Google a créé un mouvement de panique chez les détenteurs de dirhams, en affichant un mauvais taux de conversion de la devise par rapport à l’euro. La Banque centrale marocaine a dû intervenir pour calmer les esprits.
Sputnik
Les investisseurs marocains ont dû avoir des sueurs froides en ouvrant le convertisseur automatique de Google ce 18 janvier. L’outil du géant américain s’est en effet mélangé les pinceaux, affichant l’euro à plus de 18,5 dirhams. L’information a été reprise par d’autres plateformes comme Boursorama. Cette énorme dévaluation a suscité une vague d’inquiétudes sur les réseaux sociaux.
Ces accès de panique sont finalement arrivé jusqu’aux oreilles de la Banque centrale marocaine, qui a pris le temps de démentir l’information. Non, le dirham ne s’est pas brutalement cassé la figure. C’est bel et bien Google qui a cafouillé.
"Il a été porté à la connaissance de Bank Al-Maghrib que certains sites d'information affichent que l'euro vaut actuellement 18 dirhams.
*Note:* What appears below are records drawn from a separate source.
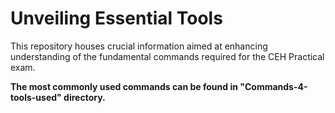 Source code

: # **Unveiling Essential Tools**

This repository houses crucial information aimed at enhancing understanding of the fundamental commands required for the CEH Practical exam.

**The most commonly used commands can be found in "Commands-4-tools-used" directory.**

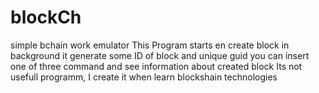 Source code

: # blockCh
simple bchain work emulator
This Program starts en create block in background
it generate some ID of block and unique guid
you can insert one of three command and see information about created block
Its not usefull programm, I create it when learn blockshain technologies

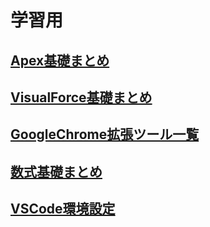 # 学習用
## [Apex基礎まとめ](https://github.com/YujiroKusano/apex_study/tree/main/apex)
## [VisualForce基礎まとめ](https://github.com/YujiroKusano/apex_study/tree/main/visualforce)
## [GoogleChrome拡張ツール一覧](https://github.com/YujiroKusano/apex_study/tree/main/Chrome%E6%8B%A1%E5%BC%B5%E6%A9%9F%E8%83%BD)
## [数式基礎まとめ](https://github.com/YujiroKusano/apex_study/tree/main/%E6%95%B0%E5%BC%8F)
## [VSCode環境設定](https://github.com/YujiroKusano/apex_study/tree/main/vscode%E5%88%9D%E6%9C%9F%E8%A8%AD%E5%AE%9A)
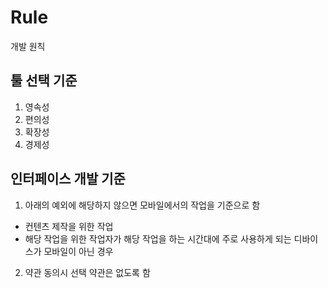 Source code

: # Rule
개발 원칙
## 툴 선택 기준
1. 영속성
2. 편의성
3. 확장성
4. 경제성
## 인터페이스 개발 기준
1. 아래의 예외에 해당하지 않으면 모바일에서의 작업을 기준으로 함
  + 컨텐츠 제작을 위한 작업
  + 해당 작업을 위한 작업자가 해당 작업을 하는 시간대에 주로 사용하게 되는 디바이스가 모바일이 아닌 경우
2. 약관 동의시 선택 약관은 없도록 함
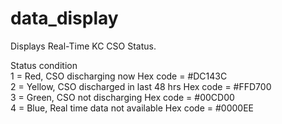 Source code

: data_display
============

Displays Real-Time KC CSO Status.

Status condition <br>
    1 = Red, CSO discharging now Hex code = #DC143C<br>
    2 = Yellow, CSO discharged in last 48 hrs Hex code = #FFD700<br>
    3 = Green, CSO not discharging Hex code = #00CD00<br>
    4 = Blue, Real time data not available Hex code = #0000EE<br>
   
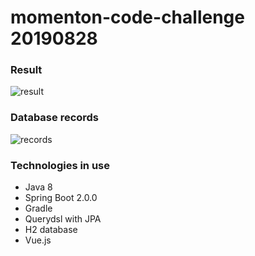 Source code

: # momenton-code-challenge 20190828
### Result <br/>
![result](https://user-images.githubusercontent.com/1762090/63819583-2d58af00-c989-11e9-87ff-4e9fc5f39bdc.png) <br/>
### Database records <br/>
![records](https://user-images.githubusercontent.com/1762090/63819590-347fbd00-c989-11e9-9a19-262ead8eec3b.png)
<br/>
### Technologies in use <br/>
* Java 8
* Spring Boot 2.0.0
* Gradle
* Querydsl with JPA
* H2 database
* Vue.js
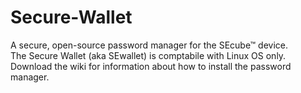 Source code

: # Secure-Wallet
A secure, open-source password manager for the SEcube™ device.<br />
The Secure Wallet (aka SEwallet) is comptabile with Linux OS only.<br />
Download the wiki for information about how to install the password manager.<br /><br />
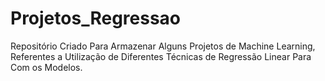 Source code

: # Projetos_Regressao
Repositório Criado Para Armazenar Alguns Projetos de Machine Learning, Referentes a Utilização de Diferentes Técnicas de Regressão Linear Para Com os Modelos.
Bank Al-Maghrib tient à démentir catégoriquement cette information et assure que le cours de change de référence pour la journée du 18 janvier s’est établi à près de 11 DH pour un euro", a ainsi écrit la banque centrale dans un communiqué se voulant rassurant.
Le moteur de recherche américain a finalement corrigé son bug une heure plus tard. Cette méprise n’a heureusement pas affecté les marchés, le dirham gardant un cours stable tout au long de la journée.

Bourdes en ligne

En dehors des inévitables bugs et failles de sécurité, Google commet souvent des bourdes insolites, qui font le régal des internautes. Peu avant la dernière Coupe du Monde, le moteur de recherche s’était par exemple trompé dans le calendrier des matchs, annonçant un alléchant France-Brésil en finale le 18 décembre, au détriment de l’Argentine, finalement sacrée championne.
En 2015, le logiciel de reconnaissance faciale de Google avait également commis une drôle de gaffe, en assimilant des photos d’Afro-américains à des gorilles. L’entreprise avait dû s’excuser après cet incident.